RGM embodied HFT – high frequency trading, another acronym. Robbie Robinette studied physics at the University of Texas. Richard Gorelick is a lawyer, and in today’s markets one of the letters of your trading acronym should be backed by jurisprudence. It’s all about rules. Mark Melton wrote artificial intelligence software.
They were RGM. They built trading systems to react to real-time events. We estimate the peak was 2010. They were crushing it, perhaps making hundreds of millions. By 2012 in the data we track they’d been passed by Quantlabs, HRT and other firms.
Donald R. Wilson in 1992 was a kid trading options in Chicago when he founded DRW. Today it’s a high-speed trader in futures across 40 global markets with 750 employees, real estate ventures, and a major lawsuit with the Commodities Futures Trading Commission that seeks to bar Wilson from the industry. Oral arguments were heard in December and the parties await word. DRW confidence must be high. They’re a buyer.
What does it mean for you, investors and public companies? History teaches and so we return to it.

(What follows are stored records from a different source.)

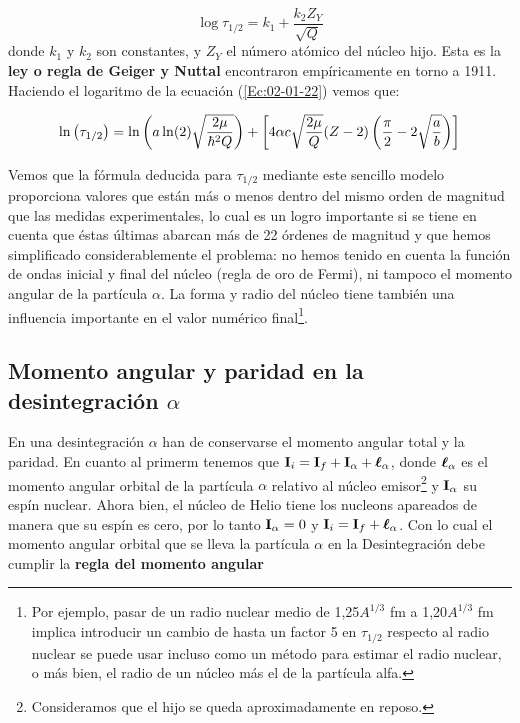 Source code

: \begin{equation}
    \log \tau_{1/2} = k_1 + \frac{k_2 Z_Y}{\sqrt{Q}}
\end{equation}
donde $k_1$ y $k_2$ son constantes, y $Z_Y$ el número atómico del núcleo hijo. Esta es la \textbf{ley o regla de Geiger y Nuttal} encontraron empíricamente en torno a 1911. Haciendo el logaritmo de la ecuación (\ref{Ec:02-01-22}) vemos que:

\begin{equation}
	\ln \left( \tau_{1/2} \right) = \ln\left( a \ln(2) \sqrt{\frac{2\mu}{\hbar^2Q}} \right)  +  \left[ 4 \alpha c \sqrt{\frac{2 \mu}{Q}} (Z-2) \left( \frac{\pi}{2}-2\sqrt{\frac{a}{b}} \right) \right]
	\label{Ec:02-01-24}
\end{equation}

Vemos que la fórmula deducida para $\tau_{1/2}$ mediante este sencillo modelo proporciona valores que están más o menos dentro del mismo orden de magnitud que las medidas experimentales, lo cual es un logro importante si se tiene en cuenta que éstas últimas abarcan más de 22 órdenes de magnitud y que hemos simplificado considerablemente el problema: no hemos tenido en cuenta la función de ondas inicial y final del núcleo (regla de oro de Fermi), ni tampoco el momento angular de la partícula $\alpha$. La forma y radio del núcleo tiene también una influencia importante en el valor numérico final\footnote{Por ejemplo, pasar de un radio nuclear medio de 1,25$A^{1/3}$ fm a 1,20$A^{1/3}$ fm implica introducir un cambio de hasta un factor 5 en $\tau_{1/2}$ respecto al radio nuclear se puede usar incluso como un método para estimar el radio nuclear, o más bien, el radio de un núcleo más el de la partícula alfa.}.


\subsection{Momento angular y paridad en la desintegración $\alpha$}

En una desintegración $\alpha$ han de conservarse el momento angular total y la paridad. En cuanto al primerm tenemos que $\mathbf{I}_i = \mathbf{I}_f + \mathbf{I}_\alpha + \boldsymbol{\ell}_\alpha$, donde $\boldsymbol{\ell}_\alpha$ es el momento angular orbital de la partícula $\alpha$ relativo al núcleo emisor\footnote{Consideramos que el hijo se queda aproximadamente en reposo.} y $\mathbf{I}_\alpha$ su espín nuclear. Ahora bien, el núcleo de Helio tiene los nucleons apareados de manera que su espín es cero, por lo tanto $\mathbf{I}_\alpha  =0$ y $\mathbf{I}_i = \mathbf{I}_f + \boldsymbol{\ell}_\alpha$. Con lo cual el momento angular orbital que se lleva la partícula $\alpha$ en la Desintegración debe cumplir la \textbf{regla del momento angular}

From the early 1990s when both Don Wilson and I were youngsters out of college (we’re the same age so what am I doing with my life?) until roughly 2005, software companies called “Electronic Communications Networks” pounded stock exchanges, taking perhaps half the trading business.
The exchanges cried foul, sued – and then bought and became the ECNs. Today’s stock market structure in large part reflects the pursuit of speed and price, which began then. The entire structure has become high speed, diminishing returns for the acronyms.
Exchange are still paying close to $3 billion in annual trading rebates, incentives to bring orders to markets. Yet the amount earned by high-speed firms has imploded from over $7 billion by estimates in 2009 to less than $1 billion today.
Where are dollars going? Opportunity has shrunk as everyone has gotten faster. Exchanges and brokers that are still the heart of the market ecosystem have again adapted as they did before, becoming the acronyms that ae disappearing. They are Speed.
Exchanges are selling speed via colocation services, and the data that speed needs. And big brokers with customers have learned to apply high-speed trading methods – let’s call them acronym techniques – to offload risk and exposure when they’re principals for customer orders.
There’s nothing illegal about it. Brokers are free to transfer risk while working orders. But now they can make money not via commissions but in offsetting risk with speed.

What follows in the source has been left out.